Meryl Streep’s brilliant mutiny on the high C’s

Florence Foster Jenkins (PG)

Is there anything Meryl Streep can’t do? I’m sure if they asked her to play a one-legged hyena with seven eyes she’d have a bash at it. Here she plays the title character, a socialite/heiress who dresses like the Queen of Sheba and sings like a rusty hinge.

The film is based on fact. Ms Jenkins died in 1944. Her crimes against the public’s auditory system were allowed to go unpunished for years, largely due to the fact that her husband, St Clair Bayfield (Hugh Grant), protected her from bad reviews of her concerts, either by bribing reviewers to be falsely flattering to her or hiding the more corrosive critiques of her spectacularly out-of-tune voice.

As the film begins, Florence is contemplating a final concert in Carnegie Hall. To prepare for it she employs a struggling pianist, Cosme McMoon (Simon Helberg). It doesn’t take long for it to dawn on Cosme as she does her demented hiccupy delivery that she doesn’t know a crochet from a hatchet. 

Excuses

Will he make his excuses and leave or stand by her as Bayfield has done and thereby protect a lonely lady from the ire of the masses?

Streep is excellent as the hapless chanteuse who frequently reduced her listeners to howls of laughter but still managed to preserve a semblance of dignity. Grant also turns in a career-best performance, managing to convince us that he still loves her dearly despite the fact that he carries on a lengthy affair with another woman. 

This is an immensely enjoyable film which oozes good humour. 

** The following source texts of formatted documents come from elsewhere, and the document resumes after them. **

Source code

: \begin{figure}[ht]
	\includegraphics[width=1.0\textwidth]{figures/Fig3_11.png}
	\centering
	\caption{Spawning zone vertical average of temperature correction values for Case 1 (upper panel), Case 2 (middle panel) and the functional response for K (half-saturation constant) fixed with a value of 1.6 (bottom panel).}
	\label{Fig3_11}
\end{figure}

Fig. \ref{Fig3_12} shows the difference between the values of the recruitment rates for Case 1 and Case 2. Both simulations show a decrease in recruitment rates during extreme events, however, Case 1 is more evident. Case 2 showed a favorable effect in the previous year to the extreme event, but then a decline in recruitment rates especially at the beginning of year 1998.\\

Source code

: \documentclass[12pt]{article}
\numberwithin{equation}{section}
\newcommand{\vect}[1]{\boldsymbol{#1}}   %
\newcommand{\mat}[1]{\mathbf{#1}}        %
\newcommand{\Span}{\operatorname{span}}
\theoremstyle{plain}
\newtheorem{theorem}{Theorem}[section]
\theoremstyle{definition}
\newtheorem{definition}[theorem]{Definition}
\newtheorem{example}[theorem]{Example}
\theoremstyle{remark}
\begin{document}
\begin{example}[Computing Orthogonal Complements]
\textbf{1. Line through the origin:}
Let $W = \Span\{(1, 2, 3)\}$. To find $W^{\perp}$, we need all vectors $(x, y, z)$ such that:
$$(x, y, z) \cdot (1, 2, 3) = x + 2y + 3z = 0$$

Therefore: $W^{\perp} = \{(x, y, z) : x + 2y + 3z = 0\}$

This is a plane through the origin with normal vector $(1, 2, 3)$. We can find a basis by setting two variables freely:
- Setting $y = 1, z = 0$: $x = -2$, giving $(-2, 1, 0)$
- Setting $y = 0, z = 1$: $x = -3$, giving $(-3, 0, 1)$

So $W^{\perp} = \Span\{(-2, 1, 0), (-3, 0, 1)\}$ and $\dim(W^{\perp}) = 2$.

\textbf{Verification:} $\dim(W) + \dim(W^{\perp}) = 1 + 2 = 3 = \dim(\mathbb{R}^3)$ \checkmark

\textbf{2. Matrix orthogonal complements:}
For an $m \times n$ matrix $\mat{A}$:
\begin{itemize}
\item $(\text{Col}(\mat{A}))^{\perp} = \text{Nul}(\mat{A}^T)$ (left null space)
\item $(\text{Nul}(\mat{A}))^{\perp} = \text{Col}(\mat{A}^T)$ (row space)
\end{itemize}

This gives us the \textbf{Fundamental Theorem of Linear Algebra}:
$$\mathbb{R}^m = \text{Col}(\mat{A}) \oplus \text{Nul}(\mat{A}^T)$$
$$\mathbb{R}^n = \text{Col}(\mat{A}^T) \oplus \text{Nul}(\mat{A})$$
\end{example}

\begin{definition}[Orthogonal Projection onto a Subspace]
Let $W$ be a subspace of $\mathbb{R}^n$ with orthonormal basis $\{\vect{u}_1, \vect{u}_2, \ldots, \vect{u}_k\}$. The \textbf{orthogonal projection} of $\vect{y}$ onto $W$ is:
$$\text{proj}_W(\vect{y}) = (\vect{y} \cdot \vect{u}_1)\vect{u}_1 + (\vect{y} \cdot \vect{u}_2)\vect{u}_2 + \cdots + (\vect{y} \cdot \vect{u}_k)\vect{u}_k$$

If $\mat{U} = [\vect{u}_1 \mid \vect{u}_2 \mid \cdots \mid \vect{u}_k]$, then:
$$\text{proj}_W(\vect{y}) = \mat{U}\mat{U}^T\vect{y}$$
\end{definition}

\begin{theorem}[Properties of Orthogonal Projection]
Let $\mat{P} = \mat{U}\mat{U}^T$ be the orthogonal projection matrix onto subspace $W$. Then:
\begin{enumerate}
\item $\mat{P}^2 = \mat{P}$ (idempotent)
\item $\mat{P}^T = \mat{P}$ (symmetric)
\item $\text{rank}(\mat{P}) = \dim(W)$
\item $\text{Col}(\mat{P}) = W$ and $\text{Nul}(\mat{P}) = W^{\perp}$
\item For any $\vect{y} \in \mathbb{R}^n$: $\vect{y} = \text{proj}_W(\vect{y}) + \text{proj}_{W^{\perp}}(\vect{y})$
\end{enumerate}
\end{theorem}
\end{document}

Stephen Frears directs with charm and empathy, combining moments of hilarity with poignance as the syphilitic diva prepares for her swansong without the slightest suspicion that the outer world might not adore her as much as her tightly-knit coterie of friends, many of whom are beneficiaries of her largesse, like Arturo Toscanini (John Kavanagh in an amusing cameo).

Worst writer

One is tempted to compare Jenkins to the Co. Down writer Amanda McKittrick Ros, a woman who had a huge belief in her ability despite being generally regarded as one of the worst writers of all time. But perhaps a more apt parallel would be to the Norma Desmond of Billy Wilder’s Sunset Boulevard. 

In that film William Holden – playing the equivalent of the Grant character – tells us it’s dangerous to wake a sleepwalker. When such a scenario unfolds here, the silver cord of secrecy is broken and a woman who’s cheated death for decades is exposed to the harsh glare of the media for the first time, leading to the dying fall of the film’s finale.

I expected Streep to be great in it but Grant – all rolling eyes and amiable smiles – was a revelation to me. For an erstwhile stuffy period drama actor to be able to go toe to toe with the world’s greatest actress in every scene is probably the greatest praise one can give him.